Since paraganglioma is a rare tumor and is sometimes asymptomatic, it can be difficult to diagnose. Healthcare providers sometimes find paragangliomas when they order a test or procedure for another reason.

A provider may suspect a diagnosis of paraganglioma after reviewing the following factors:

• A detailed medical history, including previous pheochromocytoma or paraganglioma cases in your family.
• A thorough physical and medical evaluation.
• Certain symptom characteristics, such as high blood pressure that’s unresponsive to standard treatment.

What tests are used to diagnose paraganglioma?
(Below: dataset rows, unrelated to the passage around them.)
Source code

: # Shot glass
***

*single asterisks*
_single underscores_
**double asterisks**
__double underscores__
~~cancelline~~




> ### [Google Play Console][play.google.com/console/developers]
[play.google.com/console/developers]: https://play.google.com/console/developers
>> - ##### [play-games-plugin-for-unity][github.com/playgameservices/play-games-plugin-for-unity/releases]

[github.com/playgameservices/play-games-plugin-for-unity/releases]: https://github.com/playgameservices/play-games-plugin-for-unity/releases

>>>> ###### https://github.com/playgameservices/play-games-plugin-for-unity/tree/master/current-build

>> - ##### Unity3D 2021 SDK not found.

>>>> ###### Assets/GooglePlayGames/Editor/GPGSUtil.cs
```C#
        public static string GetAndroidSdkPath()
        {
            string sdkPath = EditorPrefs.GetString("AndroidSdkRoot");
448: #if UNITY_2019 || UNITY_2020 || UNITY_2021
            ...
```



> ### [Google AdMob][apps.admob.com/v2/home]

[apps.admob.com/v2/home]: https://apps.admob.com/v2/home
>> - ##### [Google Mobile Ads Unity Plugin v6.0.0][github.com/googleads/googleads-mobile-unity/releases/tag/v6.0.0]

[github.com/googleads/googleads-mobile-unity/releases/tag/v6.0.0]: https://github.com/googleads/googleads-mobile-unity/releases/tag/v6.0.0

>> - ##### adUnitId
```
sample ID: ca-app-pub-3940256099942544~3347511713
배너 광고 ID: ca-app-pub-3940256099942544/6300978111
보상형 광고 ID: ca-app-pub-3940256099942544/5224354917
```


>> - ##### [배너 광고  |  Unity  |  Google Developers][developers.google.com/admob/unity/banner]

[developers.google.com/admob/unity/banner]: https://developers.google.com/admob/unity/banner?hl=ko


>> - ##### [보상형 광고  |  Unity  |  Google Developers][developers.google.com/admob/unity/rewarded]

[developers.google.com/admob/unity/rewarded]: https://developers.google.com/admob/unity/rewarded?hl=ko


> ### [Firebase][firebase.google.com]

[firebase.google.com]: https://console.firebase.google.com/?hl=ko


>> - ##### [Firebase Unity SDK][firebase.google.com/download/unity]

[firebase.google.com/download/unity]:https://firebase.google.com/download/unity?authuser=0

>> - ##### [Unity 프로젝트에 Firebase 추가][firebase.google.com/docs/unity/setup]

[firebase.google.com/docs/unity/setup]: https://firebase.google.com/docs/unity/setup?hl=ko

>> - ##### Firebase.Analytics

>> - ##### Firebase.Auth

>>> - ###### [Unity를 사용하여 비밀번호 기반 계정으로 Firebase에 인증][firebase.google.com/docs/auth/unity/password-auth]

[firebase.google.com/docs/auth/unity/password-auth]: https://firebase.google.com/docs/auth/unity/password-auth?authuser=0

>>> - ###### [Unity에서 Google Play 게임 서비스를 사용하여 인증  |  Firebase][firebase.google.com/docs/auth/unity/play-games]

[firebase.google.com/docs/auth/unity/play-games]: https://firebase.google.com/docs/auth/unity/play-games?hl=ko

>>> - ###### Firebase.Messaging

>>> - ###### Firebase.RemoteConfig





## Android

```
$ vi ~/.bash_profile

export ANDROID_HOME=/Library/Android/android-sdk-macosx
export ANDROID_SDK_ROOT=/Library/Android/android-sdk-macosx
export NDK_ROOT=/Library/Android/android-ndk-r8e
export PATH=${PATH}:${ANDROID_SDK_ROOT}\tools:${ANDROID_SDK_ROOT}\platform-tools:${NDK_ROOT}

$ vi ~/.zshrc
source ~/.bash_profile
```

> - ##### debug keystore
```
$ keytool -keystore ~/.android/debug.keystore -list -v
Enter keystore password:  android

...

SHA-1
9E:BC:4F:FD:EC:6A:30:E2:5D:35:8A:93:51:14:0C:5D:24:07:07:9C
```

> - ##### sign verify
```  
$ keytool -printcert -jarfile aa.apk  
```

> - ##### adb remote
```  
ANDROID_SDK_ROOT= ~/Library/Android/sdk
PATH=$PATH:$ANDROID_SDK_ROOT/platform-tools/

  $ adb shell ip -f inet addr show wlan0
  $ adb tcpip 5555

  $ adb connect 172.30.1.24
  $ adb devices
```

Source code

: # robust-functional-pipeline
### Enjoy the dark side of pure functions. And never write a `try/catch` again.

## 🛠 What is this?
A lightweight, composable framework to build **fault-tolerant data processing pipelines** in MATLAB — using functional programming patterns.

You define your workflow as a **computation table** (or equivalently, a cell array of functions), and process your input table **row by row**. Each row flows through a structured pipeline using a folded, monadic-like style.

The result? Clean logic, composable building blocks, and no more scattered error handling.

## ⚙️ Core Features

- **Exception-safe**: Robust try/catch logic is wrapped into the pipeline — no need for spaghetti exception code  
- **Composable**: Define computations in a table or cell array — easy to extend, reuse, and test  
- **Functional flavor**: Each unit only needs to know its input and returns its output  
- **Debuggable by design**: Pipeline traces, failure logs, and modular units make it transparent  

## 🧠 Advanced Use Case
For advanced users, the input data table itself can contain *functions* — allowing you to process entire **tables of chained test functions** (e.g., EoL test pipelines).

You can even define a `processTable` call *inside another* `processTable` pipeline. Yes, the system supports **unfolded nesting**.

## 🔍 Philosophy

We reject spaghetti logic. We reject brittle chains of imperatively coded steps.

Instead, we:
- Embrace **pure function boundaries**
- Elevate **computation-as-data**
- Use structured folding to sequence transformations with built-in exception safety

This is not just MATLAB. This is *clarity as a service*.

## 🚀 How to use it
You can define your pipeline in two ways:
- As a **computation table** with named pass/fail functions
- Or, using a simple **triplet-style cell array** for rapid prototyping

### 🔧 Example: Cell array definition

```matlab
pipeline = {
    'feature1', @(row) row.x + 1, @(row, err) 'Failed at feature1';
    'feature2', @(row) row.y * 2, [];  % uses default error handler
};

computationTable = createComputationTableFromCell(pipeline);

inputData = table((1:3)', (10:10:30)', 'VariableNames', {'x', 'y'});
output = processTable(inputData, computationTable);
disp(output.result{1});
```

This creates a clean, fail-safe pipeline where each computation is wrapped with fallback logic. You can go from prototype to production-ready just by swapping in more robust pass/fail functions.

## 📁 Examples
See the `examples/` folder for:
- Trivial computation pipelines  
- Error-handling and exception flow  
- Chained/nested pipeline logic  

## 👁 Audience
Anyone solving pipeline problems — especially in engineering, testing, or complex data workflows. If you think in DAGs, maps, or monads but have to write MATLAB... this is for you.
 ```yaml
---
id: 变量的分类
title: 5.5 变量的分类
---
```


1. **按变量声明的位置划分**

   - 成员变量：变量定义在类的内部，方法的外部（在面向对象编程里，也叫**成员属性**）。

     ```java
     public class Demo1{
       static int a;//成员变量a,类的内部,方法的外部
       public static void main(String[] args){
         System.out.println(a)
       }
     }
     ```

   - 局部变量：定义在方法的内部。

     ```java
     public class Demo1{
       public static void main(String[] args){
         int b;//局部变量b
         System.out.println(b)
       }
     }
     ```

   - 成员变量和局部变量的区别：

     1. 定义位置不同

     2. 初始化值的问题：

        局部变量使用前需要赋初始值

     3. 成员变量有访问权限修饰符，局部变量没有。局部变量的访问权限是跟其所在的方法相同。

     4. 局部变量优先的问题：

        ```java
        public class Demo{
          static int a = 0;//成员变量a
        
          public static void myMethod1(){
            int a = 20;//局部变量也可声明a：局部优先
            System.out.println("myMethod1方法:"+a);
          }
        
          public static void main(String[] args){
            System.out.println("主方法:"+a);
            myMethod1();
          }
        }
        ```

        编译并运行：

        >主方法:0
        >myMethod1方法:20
Your healthcare provider may use the following tests and procedures to diagnose paraganglioma:

• Physical exam: Your provider will perform a physical exam of your body to check general signs of health, such as your blood pressure. They will also ask you about your medical history, including your family’s medical history as it relates to endocrine issues.
• 24-hour urine test: This type of urine (pee) test involves collecting samples of your urine for 24 hours to measure the amounts of adrenal hormones called catecholamines in your urine. Substances that result from the breakdown of these hormones are also measured. Higher-than-normal amounts of certain catecholamines in your urine may be a sign of paraganglioma.
• Blood catecholamine tests: These tests measure the level of catecholamines in your blood. Substances that result from the breakdown of these hormones are also measured. Higher-than-normal amounts of certain catecholamines in your blood may be a sign of paraganglioma.
• PET scan (positron emission tomography scan): A positron emission tomography (PET) scan uses a safe injectable radioactive chemical called a radiotracer and a device called a PET scanner to produce images of your organs and tissues. The scanner detects metabolically active cells and tumors that absorb large amounts of the radiotracer, which indicates a potential health problem. This imaging test is particularly good for determining the location of paragangliomas.
• CT scan (computer tomography scan): A CT scan is an imaging procedure that takes a series of X-ray images from different angles to provide detailed pictures of areas inside your body. Your provider may recommend a CT scan so that they can determine where the tumor is (most commonly in the neck area).
• MRI (magnetic resonance imaging): An MRI is an imaging procedure that uses a magnet, radio waves and a computer to make a series of detailed pictures of areas inside your body. Your provider may recommend an MRI so that they can look at the region of your body where the tumor is located.

After your provider has diagnosed you with paraganglioma, they’ll likely perform additional tests to see if it has spread to other parts of your body.

Is there genetic testing for paraganglioma?

If you’re diagnosed with paraganglioma, your provider will likely recommend genetic counseling to find out your risk for having an inherited syndrome and associated cancers.

Your healthcare provider may recommend genetic testing if any of the following situations apply to you:

• You have a personal or family history of traits linked with inherited pheochromocytoma or paraganglioma syndrome.
• You have signs or symptoms of higher-than-normal catecholamine levels in your blood or cancerous paraganglioma.
• You’ve been diagnosed with paraganglioma before age 40.

If your genetic counselor finds certain gene changes in your testing results, they will likely recommend that your family members who are at risk but don’t have signs or symptoms be tested as well.